1
votes

I have imported a Stata dta file into R using readstata13 package.

The variables have notes which contain full length of questions. I found the attr() function with which I can do a few things such as extract variable names (attr(df, name)), extract variable labels (attr(df, "var")), and label values (attr(df, "label")). However, I have not found a way to extract variable notes.

Is there a way to do so?

Below are a few lines of Stata code that produce a dta file with two variables and variable notes, which can be imported into R.

clear
input int(mpg weight)
34 1800
18 3670
21 4060
15 3720
19 3400
41 2040
25 1990
28 3260
30 1980
12 4720
end
note mpg: Mileage (mpg)
note weight: Weight (lbs.)
save "~/mpg_weight.dta", replace
1

1 Answers

2
votes

EDIT:

You can actually do this directly in newer versions of readstata13() as follows:

df = read.dta13("~/mpg_weight.dta")
notes = attr(df, "expansion.fields")

This will generate a list providing variable name, characteristic name and the contents of the Stata characteristic field.

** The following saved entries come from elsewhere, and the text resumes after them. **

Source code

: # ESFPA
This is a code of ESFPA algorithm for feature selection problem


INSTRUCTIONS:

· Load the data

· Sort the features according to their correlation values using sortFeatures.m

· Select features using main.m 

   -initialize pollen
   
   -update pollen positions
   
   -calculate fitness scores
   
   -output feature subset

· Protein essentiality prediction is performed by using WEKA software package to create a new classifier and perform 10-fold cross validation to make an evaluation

Here's a quick workaround using your toy example:

clear

input int(mpg weight)
34 1800
18 3670
21 4060
15 3720
19 3400
41 2040
25 1990
28 3260
30 1980
12 4720
end

note mpg: this is the first note
note mpg: and this is the second
note mpg: here's a third
note weight: Weight (lbs.)
save "~/mpg_weight.dta", replace

ds
local varlist `r(varlist)'

foreach var of local varlist {
    generate notes_`var' = ""
    forvalues i = 1 / ``var'[note0]' {
        replace notes_`var' = "``var'[note`i']'" in `i'
    }
}

export delimited notes_* using notes_mpg_weight.dta.csv, replace

You can then simply import everything in R as strings and go from there.